'Tahşiyeciler' isimli Fetullah Gülen karşıtı nur cemaati mensubu grubun evine paralel örgüt tarafından silah yerleştirilerek bulunması kumpasını konu alan davada tutuklu sanıkların tahliye talepleri reddedildi.
28.02.2016 06:53 Fetullahçı Terör örgütünü konu alan, "Tahşiyecilere kumpas" iddiasıyla, aralarında Fetullah Gülen'in de bulunduğu 33 sanığın yargılanmasına 25 Şubat 2016 Perşembe günü 5. duruşma ile devam edildi.
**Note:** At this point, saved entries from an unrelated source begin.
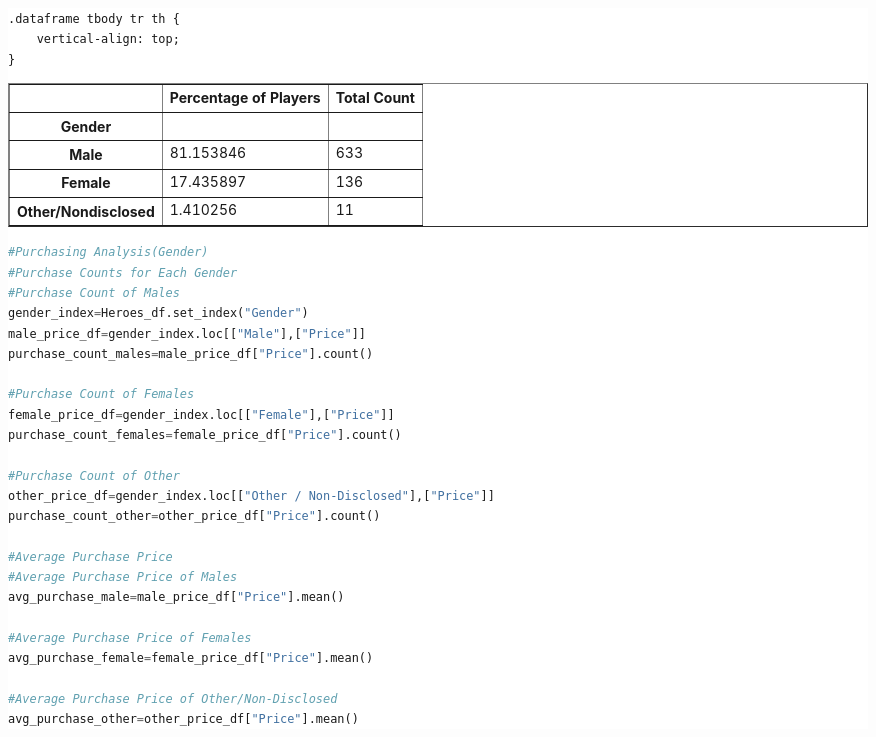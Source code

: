     .dataframe tbody tr th {
        vertical-align: top;
    }
</style>
<table border="1" class="dataframe">
  <thead>
    <tr style="text-align: right;">
      <th></th>
      <th>Percentage of Players</th>
      <th>Total Count</th>
    </tr>
    <tr>
      <th>Gender</th>
      <th></th>
      <th></th>
    </tr>
  </thead>
  <tbody>
    <tr>
      <th>Male</th>
      <td>81.153846</td>
      <td>633</td>
    </tr>
    <tr>
      <th>Female</th>
      <td>17.435897</td>
      <td>136</td>
    </tr>
    <tr>
      <th>Other/Nondisclosed</th>
      <td>1.410256</td>
      <td>11</td>
    </tr>
  </tbody>
</table>
</div>




```python
#Purchasing Analysis(Gender)
#Purchase Counts for Each Gender
#Purchase Count of Males
gender_index=Heroes_df.set_index("Gender")
male_price_df=gender_index.loc[["Male"],["Price"]]
purchase_count_males=male_price_df["Price"].count()

#Purchase Count of Females
female_price_df=gender_index.loc[["Female"],["Price"]]
purchase_count_females=female_price_df["Price"].count()

#Purchase Count of Other
other_price_df=gender_index.loc[["Other / Non-Disclosed"],["Price"]]
purchase_count_other=other_price_df["Price"].count()

#Average Purchase Price
#Average Purchase Price of Males
avg_purchase_male=male_price_df["Price"].mean()

#Average Purchase Price of Females
avg_purchase_female=female_price_df["Price"].mean()

#Average Purchase Price of Other/Non-Disclosed
avg_purchase_other=other_price_df["Price"].mean()

```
İstanbul 14’üncü Ağır Ceza Mahkemesi’nde görülen duruşmada, İstanbul Cumhuriyet Başsavcılığı Terör ve Örgütlü Suçlar Bürosu Savcılığı tarafından hazırlanan 333 sayfalık iddianamenin okunmasına devam edilerek kalan son bölüm okundu. İddianamenin okunması işlemi 3 celsede tamamlanmış oldu. Mahkemenin zabıt katibi tarafından salı günü iddianamenin okunmasına başlanmış, sanık avukatları aralıklarla taleplerde bulunmuşlardı.
İddianamenin okunmasının ardından savcı katılma talebinde bulunan müştekilerin taleplerinin kabulüne, tutuklu sanıkların tutukluluk hallerinin devamına karar verilmesini istedi.
“TAHŞİYECİLERİ İLK KEZ SAVCILIKTA DUYDUM”
Duruşmada söz alan sanık avukatları müvekkillerinin tahliyelerini talep etti. Karaca’nın avukatlarından Fikret Duran, “Tahşiye iddianamesini yazan savcı Hasan Yılmaz'ın, iddianamede Karaca lehine delilleri bilinçli olarak sakladığını anlatıyor. Biz Anayasayı, kanunları Hidayet Karaca için bir türlü uygulatamadık. Başka bir kanun veya mevzuat varsa oraya başvuralım. Biz kanunların Hidayet Karaca için de uygulanmasını ve tahliyesini talep ediyoruz" dedi.
Avukatların savunmalarının ardından söz alan Emniyet Müdürü Ahmet Öztürk ise "Hakimlik sorgum yapılmadan tutukladım. Yalnızca emniyette ifade verdim ve tutuklandım. Eşim bir yıl önce vefat etti. 7 yaşındaki oğlum psikiyatrik tedavi görüyor. Eşimin üvey annesinin yanında kalıyor. 'Kaçma şüphesi var' deniyor. Siz bu durumda olsaydınız kaçar mıydınız hakim bey?" diye sordu.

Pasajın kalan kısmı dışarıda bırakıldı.